Below are some entries. Repeat exactly the lines from the one with "2. Fire: catchProb" through the one with "6. Percolation: initialFillProbability", and only those.

Document images with source code
● ● ● ● ●

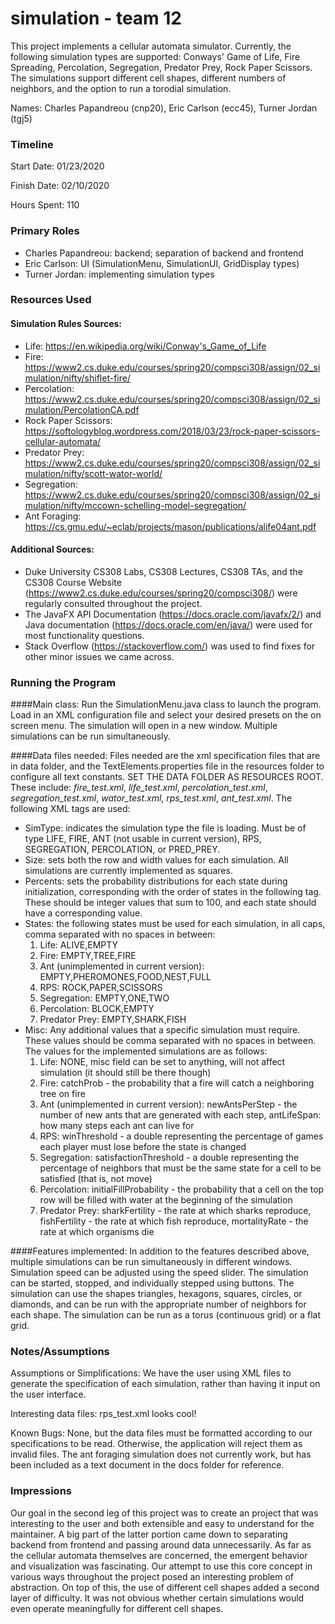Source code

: simulation - team 12
====

This project implements a cellular automata simulator. Currently, the following simulation types are supported: Conways' Game of Life, Fire Spreading, Percolation, Segregation, Predator Prey, Rock Paper Scissors. The simulations support different cell shapes, different numbers of neighbors, and the option to run a torodial simulation. 

Names: Charles Papandreou (cnp20), Eric Carlson (ecc45), Turner Jordan (tgj5)

### Timeline

Start Date: 01/23/2020

Finish Date: 02/10/2020

Hours Spent: 110

### Primary Roles
 - Charles Papandreou:  backend; separation of backend and frontend
 - Eric Carlson:        UI (SimulationMenu, SimulationUI, GridDisplay types)
 - Turner Jordan:       implementing simulation types


### Resources Used
#### Simulation Rules Sources:
 - Life: https://en.wikipedia.org/wiki/Conway's_Game_of_Life
 - Fire: https://www2.cs.duke.edu/courses/spring20/compsci308/assign/02_simulation/nifty/shiflet-fire/
 - Percolation: https://www2.cs.duke.edu/courses/spring20/compsci308/assign/02_simulation/PercolationCA.pdf
 - Rock Paper Scissors: https://softologyblog.wordpress.com/2018/03/23/rock-paper-scissors-cellular-automata/
 - Predator Prey: https://www2.cs.duke.edu/courses/spring20/compsci308/assign/02_simulation/nifty/scott-wator-world/
 - Segregation: https://www2.cs.duke.edu/courses/spring20/compsci308/assign/02_simulation/nifty/mccown-schelling-model-segregation/
 - Ant Foraging: https://cs.gmu.edu/~eclab/projects/mason/publications/alife04ant.pdf
 
#### Additional Sources: 
 - Duke University CS308 Labs, CS308 Lectures, CS308 TAs, and the CS308 Course Website (https://www2.cs.duke.edu/courses/spring20/compsci308/) were regularly consulted throughout the project.
 - The JavaFX API Documentation (https://docs.oracle.com/javafx/2/) and Java documentation (https://docs.oracle.com/en/java/) were used for most functionality questions.
 - Stack Overflow (https://stackoverflow.com/) was used to find fixes for other minor issues we came across.
 
### Running the Program
####Main class: 
Run the SimulationMenu.java class to launch the program. Load in an XML configuration file and select your desired presets on the on screen menu. The simulation will open in a new window. Multiple simulations can be run simultaneously. 

####Data files needed: 
Files needed are the xml specification files that are in data folder, and the TextElements.properties file in the resources folder to configure all text constants. SET THE DATA FOLDER AS RESOURCES ROOT. These include: *fire_test.xml*, *life_test.xml*, *percolation_test.xml*, *segregation_test.xml*, *wator_test.xml*, *rps_test.xml*, *ant_test.xml*. The following XML tags are used: 
 - SimType: indicates the simulation type the file is loading. Must be of type LIFE, FIRE, ANT (not usable in current version), RPS, SEGREGATION, PERCOLATION, or PRED_PREY.
 - Size: sets both the row and width values for each simulation. All simulations are currently implemented as squares.
 - Percents: sets the probability distributions for each state during initialization, corresponding with the order of states in the following tag. These should be integer values that sum to 100, and each state should have a corresponding value.
 - States: the following states must be used for each simulation, in all caps, comma separated with no spaces in between:
    1. Life: ALIVE,EMPTY
    2. Fire: EMPTY,TREE,FIRE
    3. Ant (unimplemented in current version): EMPTY,PHEROMONES,FOOD,NEST,FULL
    4. RPS: ROCK,PAPER,SCISSORS
    5. Segregation: EMPTY,ONE,TWO
    6. Percolation: BLOCK,EMPTY
    7. Predator Prey: EMPTY,SHARK,FISH
 - Misc: Any additional values that a specific simulation must require. These values should be comma separated with no spaces in between. The values for the implemented simulations are as follows:
    1. Life: NONE, misc field can be set to anything, will not affect simulation (it should still be there though)
    2. Fire: catchProb - the probability that a fire will catch a neighboring tree on fire
    3. Ant (unimplemented in current version): newAntsPerStep - the number of new ants that are generated with each step, antLifeSpan: how many steps each ant can live for
    4. RPS: winThreshold - a double representing the percentage of games each player must lose before the state is changed
    5. Segregation: satisfactionThreshold - a double representing the percentage of neighbors that must be the same state for a cell to be satisfied (that is, not move)
    6. Percolation: initialFillProbability - the probability that a cell on the top row will be filled with water at the beginning of the simulation
    7. Predator Prey: sharkFertility - the rate at which sharks reproduce, fishFertility - the rate at which fish reproduce, mortalityRate - the rate at which organisms die


####Features implemented: 
In addition to the features described above, multiple simulations can be run simultaneously in different windows. Simulation speed can be adjusted using the speed slider. The simulation can be started, stopped, and individually stepped using buttons. The simulation can use the shapes triangles, hexagons, squares, circles, or diamonds, and can be run with the appropriate number of neighbors for each shape. The simulation can be run as a torus (continuous grid) or a flat grid.

### Notes/Assumptions

Assumptions or Simplifications: We have the user using XML files to generate the specification of each simulation, rather than having it input on the user interface. 

Interesting data files: rps_test.xml looks cool!

Known Bugs: None, but the data files must be formatted according to our specifications to be read. Otherwise, the application will reject them as invalid files. The ant foraging simulation does not currently work, but has been included as a text document in the docs folder for reference.

### Impressions
Our goal in the second leg of this project was to create an project that was interesting to the user and 
both extensible and easy to understand for the maintainer. A big part of the latter portion came down to 
separating backend from frontend and passing around data unnecessarily.
As far as the cellular automata themselves are concerned, the emergent behavior and visualization was 
fascinating. Our attempt to use this core concept in various ways throughout the project posed an
interesting problem of abstraction. On top of this, the use of different cell shapes added a second 
layer of difficulty. It was not obvious whether certain simulations would even operate meaningfully
for different cell shapes.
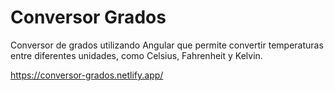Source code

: # Conversor Grados

Conversor de grados utilizando Angular que permite convertir temperaturas entre diferentes unidades, como Celsius, Fahrenheit y Kelvin. 

https://conversor-grados.netlify.app/

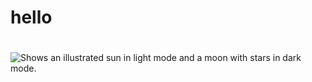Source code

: # hello
<h1>

</h1>
<h2>
</h2>





<picture>
  <source media="(prefers-color-scheme: dark)" srcset="blob:https://web.whatsapp.com/8353e697-e9f7-440b-a260-4a2551859857.png">
  <source media="(prefers-color-scheme: light)" srcset="blob:https://web.whatsapp.com/8353e697-e9f7-440b-a260-4a2551859857.png">
  <img alt="Shows an illustrated sun in light mode and a moon with stars in dark mode." src="blob:https://web.whatsapp.com/8353e697-e9f7-440b-a260-4a2551859857.png">
</picture>
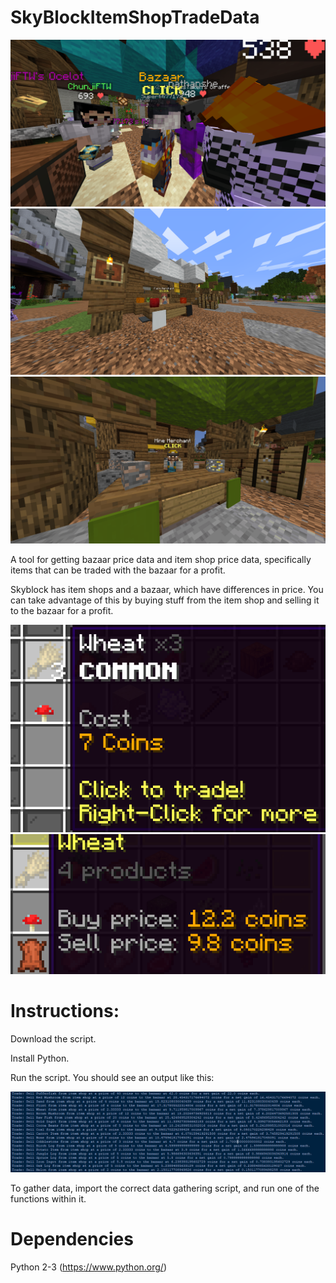 # SkyBlockItemShopTradeData

![The Bazaar](images/bazaar.png)
![Item Shop 1](images/itemshop1.png)
![Item Shop 2](images/itemshop2.png)


A tool for getting bazaar price data and item shop price data, specifically items that can be traded with the bazaar for a profit.

Skyblock has item shops and a bazaar, which have differences in price. You can take advantage of this by buying stuff from the item shop and selling it to the bazaar for a profit.

![Wheat price at the item shop](images/wheatprice.PNG)
![Wheat price at the bazaar](images/wheatbazaarprice.PNG)

Instructions: 
============

Download the script.

Install Python.

Run the script. You should see an output like this:

![Output](images/output.PNG)


To gather data, import the correct data gathering script, and run one of the functions within it.

Dependencies
============

Python 2-3 (https://www.python.org/)


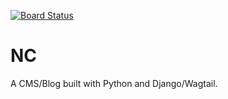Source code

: [![Board Status](https://dev.azure.com/dicklane/28fb6aac-67cf-4321-826d-662e33ae92c5/eaafbe0e-d62f-4ac6-b4b0-2e08154010ca/_apis/work/boardbadge/14316be2-de50-474b-8020-ce25dfbec3b5)](https://dev.azure.com/dicklane/28fb6aac-67cf-4321-826d-662e33ae92c5/_boards/board/t/eaafbe0e-d62f-4ac6-b4b0-2e08154010ca/Microsoft.RequirementCategory)
# NC
A CMS/Blog built with Python and Django/Wagtail.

● ● ● ● ●

#### Written answer:
    2. Fire: catchProb - the probability that a fire will catch a neighboring tree on fire
    3. Ant (unimplemented in current version): newAntsPerStep - the number of new ants that are generated with each step, antLifeSpan: how many steps each ant can live for
    4. RPS: winThreshold - a double representing the percentage of games each player must lose before the state is changed
    5. Segregation: satisfactionThreshold - a double representing the percentage of neighbors that must be the same state for a cell to be satisfied (that is, not move)
    6. Percolation: initialFillProbability - the probability that a cell on the top row will be filled with water at the beginning of the simulation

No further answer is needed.